In che modo però la fede cristiana fosse allora predicata in particolare alla massa degli umili ( che formavano la maggioranza dei neofiti ) e in che modo le sue grandi idee e dottrine trovassero una eco nelle loro teste e nei loro cuori, di tutto ciò noi sappiamo poco o nulla.

Naturalmente che un qualche radicamento si sia effettuato anche allora - e talvolta molto profondamente - nel Signore vivente e glorioso, lo possiamo dedurre non solo dal Nuovo Testamento, ma documentarlo anche storicamente mediante il fatto del martirio oppure basandoci su singole notizie pervenuteci.

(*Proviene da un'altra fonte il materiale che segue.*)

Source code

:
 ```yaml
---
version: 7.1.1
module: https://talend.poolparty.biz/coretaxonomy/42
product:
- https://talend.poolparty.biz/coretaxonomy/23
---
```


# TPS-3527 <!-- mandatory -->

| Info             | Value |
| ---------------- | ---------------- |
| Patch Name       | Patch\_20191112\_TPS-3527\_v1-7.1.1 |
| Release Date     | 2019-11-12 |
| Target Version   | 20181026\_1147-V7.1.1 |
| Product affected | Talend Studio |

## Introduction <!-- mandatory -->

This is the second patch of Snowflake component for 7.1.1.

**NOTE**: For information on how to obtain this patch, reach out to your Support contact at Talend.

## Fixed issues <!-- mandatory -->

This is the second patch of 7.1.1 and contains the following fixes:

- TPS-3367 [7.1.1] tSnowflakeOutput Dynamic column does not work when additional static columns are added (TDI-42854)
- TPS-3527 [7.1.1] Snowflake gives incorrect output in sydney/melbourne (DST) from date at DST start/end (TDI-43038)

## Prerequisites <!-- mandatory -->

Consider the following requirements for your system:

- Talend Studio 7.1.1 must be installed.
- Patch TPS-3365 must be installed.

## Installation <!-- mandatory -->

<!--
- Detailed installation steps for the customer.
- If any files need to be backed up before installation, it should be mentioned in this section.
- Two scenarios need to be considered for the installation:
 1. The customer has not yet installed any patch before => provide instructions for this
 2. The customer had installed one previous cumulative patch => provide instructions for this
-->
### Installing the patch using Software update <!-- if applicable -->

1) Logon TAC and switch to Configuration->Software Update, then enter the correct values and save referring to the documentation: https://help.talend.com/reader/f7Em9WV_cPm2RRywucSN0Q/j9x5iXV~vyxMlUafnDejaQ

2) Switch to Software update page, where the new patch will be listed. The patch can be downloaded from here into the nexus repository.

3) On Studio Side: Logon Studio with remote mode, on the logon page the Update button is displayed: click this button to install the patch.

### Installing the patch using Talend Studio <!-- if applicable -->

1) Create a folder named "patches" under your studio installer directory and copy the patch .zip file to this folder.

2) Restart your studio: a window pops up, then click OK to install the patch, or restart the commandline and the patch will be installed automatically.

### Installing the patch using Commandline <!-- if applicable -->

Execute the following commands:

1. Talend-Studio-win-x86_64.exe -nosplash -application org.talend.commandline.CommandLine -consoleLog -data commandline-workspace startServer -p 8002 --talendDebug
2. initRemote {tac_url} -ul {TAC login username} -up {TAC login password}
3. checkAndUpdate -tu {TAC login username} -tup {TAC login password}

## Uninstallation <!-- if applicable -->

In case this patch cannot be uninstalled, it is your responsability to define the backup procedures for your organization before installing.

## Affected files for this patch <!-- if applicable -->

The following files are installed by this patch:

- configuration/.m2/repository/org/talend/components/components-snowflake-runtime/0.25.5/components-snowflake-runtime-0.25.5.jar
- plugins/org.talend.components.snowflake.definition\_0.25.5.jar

Ciò è comprovato dalla diffusione della dottrina di Gesù Cristo, avvenuta più o meno linearmente e che penetrò in tutti gli strati della popolazione, in tutte le province dell'Impero romano.

Indice

43 Come maestro vagante si recò anche a Roma dove fra gli altri ebbe come scolaro il siriaco Taziano che scrisse un'apologià: « discorso ai greci » verso il 170 e fu combattuto dal filosofo cinico Crescenzio.
44 Vale a dire una esegesi che comprende e interpreta il testo come similitudine = allegoria.
45 Paolo tuttavia veniva letto anche allora: quando il proconsole Publio Vigellio Saturnino il 17-7-180 chiese a dodici cristiani di Scilli in Numidia che cosa avessero nelle loro librerie, essi risposero: « I libri e le lettere di Paolo, un uomo giusto ».
46 Esageratamente brusco invece è nel suo rifiuto dell'arte. A questo riguardo può considerarsi un predecessore di Bernardo di Chiaravalle e di Calvino.